It took almost 40 years for members of the U.S. Army to define the requirements for a dedicated air force. The first time such a requirement was needed happened just months before a centralized force could be established. In 1941, the United States was pushed into World War II after an insidious attack struck Americans and British in the Pacific. Shortly thereafter, the U.S. Army reorganized its aeronautical division (the U.S. Army Air Corps) and re-established it as a proper Army Air Force.

It was the U.S. Army Air Force that flew numerous campaigns against the Axis Powers in the European and Pacific Theaters. The bombing campaign in Europe became the baseline for future bombing operations throughout the Cold War, while the benefits of air superiority and close air support were thoroughly observed. By the time the war ended, the B-29 had demonstrated borderline intercontinental range and had helped thrust the Americans not only into the atomic age but enabled them to deliver an atomic payload.

In 1947, an act of Congress enacted the National Security Act of 1947, a sweeping piece of legislation that restructured the U.S. military. The act established multiple new agencies and consolidated the military departments under a single National Military Establishment, which was renamed as the Department of Defense in 1948.[1] Along with the consolidation, the establishment of a Department of the Air Force in 1947 was one of the many significant changes to American military structure. The first Secretary of the Air Force, William Stuart Symington III, was appointed on 17 SEP 1947 unilaterally with the activation of the department.

Almost immediately, the new United States Air Force (USAF) was met with obstacles. The first of which was the infamous B-36 scandal, coupled with the onset of the Korean War.[2] Over appropriation of funds for modernization of the fleet of aircraft following the advent of the jet proved to be a struggle that hung over the Air Force well into the mid-1950s.[3] Throughout the Korean War, the USAF primarily operated with uparmored and upmodified World War II era warbirds with a smattering of complimentary modernized aircraft, such as the F-86 Sabre.

Overcoming the initial obstacle of funding and organization, the USAF found its footing as time progressed towards the Vietnam War. Successful fielding of the B-52 had helped to begin phasing out the aging B-17’s, B-36’s, and B-39’s.
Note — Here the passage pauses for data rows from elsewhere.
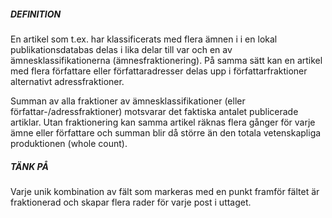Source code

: ##### DEFINITION

En artikel som t.ex. har klassificerats med flera ämnen i
i en lokal publikationsdatabas delas i lika delar till var och en av ämnesklassifikationerna (ämnesfraktionering). På samma sätt kan en artikel med flera författare eller författaradresser delas upp i författarfraktioner alternativt adressfraktioner. 

Summan av alla fraktioner av ämnesklassifikationer (eller författar-/adressfraktioner) motsvarar det faktiska antalet publicerade artiklar. Utan fraktionering kan samma artikel räknas flera gånger för varje ämne eller författare och summan blir då större än den totala vetenskapliga produktionen (whole count). 

##### TÄNK PÅ
Varje unik kombination av fält som markeras med en punkt framför fältet är fraktionerad och skapar flera rader för varje post i uttaget.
The century-series fighters had begun to phase out the F-51 and F-80 with faster aircraft capable of heavier payloads. However, the real struggle for the USAF came during Vietnam, when its until-then emphasis on bombing strategies began to cause erosion of force cohesion. Learning lessons from the war, the Air Force embarked on another modernization mission to maintain its edge in a rapidly developing world.
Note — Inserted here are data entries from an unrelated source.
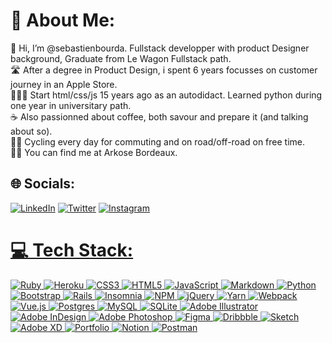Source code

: <h1>💫 About Me:</h1>

<p>👋 Hi, I’m @sebastienbourda. Fullstack developper with product Designer background, Graduate from Le Wagon Fullstack path.<br>🛣 After a degree in Product Design, i spent 6 years focusses on customer journey in an Apple Store.<br>👨🏻‍💻 Start html/css/js 15 years ago as an autodidact. Learned python during one year in universitary path.<br>☕️ Also passionned about coffee, both savour and prepare it (and talking about so).<br>🚴🏻 Cycling every day for commuting and on road/off-road on free time.<br>🧗🏻 You can find me at Arkose Bordeaux. </p>

<h2>🌐 Socials:</h2>

<p></a> <a href="https://linkedin.com/in/www.linkedin.com/in/sebastien-bourda"><img src="https://img.shields.io/badge/LinkedIn-%230077B5.svg?logo=linkedin&logoColor=white" alt="LinkedIn" /></a>  <a href="https://twitter.com/@SebastienBourda"><img src="https://img.shields.io/badge/Twitter-%231DA1F2.svg?logo=Twitter&logoColor=white" alt="Twitter" /></a>  <a href="https://instagram.com/justcallmesebb"><img src="https://img.shields.io/badge/Instagram-%23E4405F.svg?logo=Instagram&logoColor=white" alt="Instagram" /></p>

<h1>💻 Tech Stack:</h1>

<p><img src="https://img.shields.io/badge/ruby-%23CC342D.svg?style=for-the-badge&logo=ruby&logoColor=white" alt="Ruby" /> <img src="https://img.shields.io/badge/heroku-%23430098.svg?style=for-the-badge&logo=heroku&logoColor=white" alt="Heroku" /> <img src="https://img.shields.io/badge/css3-%231572B6.svg?style=for-the-badge&logo=css3&logoColor=white" alt="CSS3" /> <img src="https://img.shields.io/badge/html5-%23E34F26.svg?style=for-the-badge&logo=html5&logoColor=white" alt="HTML5" /> <img src="https://img.shields.io/badge/javascript-%23323330.svg?style=for-the-badge&logo=javascript&logoColor=%23F7DF1E" alt="JavaScript" /> <img src="https://img.shields.io/badge/markdown-%23000000.svg?style=for-the-badge&logo=markdown&logoColor=white" alt="Markdown" /> <img src="https://img.shields.io/badge/python-3670A0?style=for-the-badge&logo=python&logoColor=ffdd54" alt="Python" /> <img src="https://img.shields.io/badge/bootstrap-%23563D7C.svg?style=for-the-badge&logo=bootstrap&logoColor=white" alt="Bootstrap" />  <img src="https://img.shields.io/badge/rails-%23CC0000.svg?style=for-the-badge&logo=ruby-on-rails&logoColor=white" alt="Rails" /> <img src="https://img.shields.io/badge/Insomnia-black?style=for-the-badge&logo=insomnia&logoColor=5849BE" alt="Insomnia" /> <img src="https://img.shields.io/badge/NPM-%23000000.svg?style=for-the-badge&logo=npm&logoColor=white" alt="NPM" /> <img src="https://img.shields.io/badge/jquery-%230769AD.svg?style=for-the-badge&logo=jquery&logoColor=white" alt="jQuery" /> <img src="https://img.shields.io/badge/yarn-%232C8EBB.svg?style=for-the-badge&logo=yarn&logoColor=white" alt="Yarn" /> <img src="https://img.shields.io/badge/webpack-%238DD6F9.svg?style=for-the-badge&logo=webpack&logoColor=black" alt="Webpack" /> <img src="https://img.shields.io/badge/vuejs-%2335495e.svg?style=for-the-badge&logo=vuedotjs&logoColor=%234FC08D" alt="Vue.js" /> <img src="https://img.shields.io/badge/postgres-%23316192.svg?style=for-the-badge&logo=postgresql&logoColor=white" alt="Postgres" /> <img src="https://img.shields.io/badge/mysql-%2300f.svg?style=for-the-badge&logo=mysql&logoColor=white" alt="MySQL" /> <img src="https://img.shields.io/badge/sqlite-%2307405e.svg?style=for-the-badge&logo=sqlite&logoColor=white" alt="SQLite" /> <img src="https://img.shields.io/badge/adobeillustrator-%23FF9A00.svg?style=for-the-badge&logo=adobeillustrator&logoColor=white" alt="Adobe Illustrator" /> <img src="https://img.shields.io/badge/Adobe%20InDesign-49021F?style=for-the-badge&logo=adobeindesign&logoColor=white" alt="Adobe InDesign" /> <img src="https://img.shields.io/badge/adobephotoshop-%2331A8FF.svg?style=for-the-badge&logo=adobephotoshop&logoColor=white" alt="Adobe Photoshop" /> <img src="https://img.shields.io/badge/figma-%23F24E1E.svg?style=for-the-badge&logo=figma&logoColor=white" alt="Figma" /> <img src="https://img.shields.io/badge/Dribbble-EA4C89?style=for-the-badge&logo=dribbble&logoColor=white" alt="Dribbble" /> <img src="https://img.shields.io/badge/Sketch-FFB387?style=for-the-badge&logo=sketch&logoColor=black" alt="Sketch" /> <img src="https://img.shields.io/badge/Adobe%20XD-470137?style=for-the-badge&logo=Adobe%20XD&logoColor=#FF61F6" alt="Adobe XD" /> <img src="https://img.shields.io/badge/Portfolio-%23000000.svg?style=for-the-badge&logo=firefox&logoColor=#FF7139" alt="Portfolio" /> <img src="https://img.shields.io/badge/Notion-%23000000.svg?style=for-the-badge&logo=notion&logoColor=white" alt="Notion" /> <img src="https://img.shields.io/badge/Postman-FF6C37?style=for-the-badge&logo=postman&logoColor=white" alt="Postman" /></p>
By the mid-1970s, proposals for the F-15 and F-16 had been met with approval, and other projects such as the F-117 had moved to the final stages.[4] Meanwhile, the Advanced Technology Bomber, which went on to produce the B-2, entered the design and development phase.[5] By the time of DESERT STORM in 1991, the USAF had remodernized its fleet and was already in the process of ensuring its next update of aircraft would be met with less resistance.

In 1997, DESERT FOX provided female flight crews their first combat missions, while also providing real-world testing of the B-1. The USAF stood ready to defend a shaken nation in the days that followed 11 SEP 2001 and followed warfighters into battle during the opening shots of the Global War on Terror.

Today, the USAF stands ready to provide air support to Allied forces on the ground anywhere on Earth, while standing ready to defend a grateful Nation. After 75 years, the Air Force continues to fly, fight, and win.


[1] US Congress. "National Security Act of 1947." Public Law 235. 26 JUL 1947.

[2] Wolk, Herman S. Fulcrum of Power: Essays on the United States Air Force and National Security. Diane Publishing, Darby, Pennsylvania. 2003. p. 163.

[3] Barlow, Jeffery G. Revolt of the Admirals: The Fight for Naval Aviation, 1945-1950. Naval Historical Center, Washington D.C. 1994. p. 42.

[4] Sweetman, Bill. Lockheed Stealth. Zenith Imprint, Grand Rapids, Michigan. 2005.

[5] Withington, Thomas. B-1B Lancer Units in Combat. Osprey, Oxford, United Kingdom. 2006.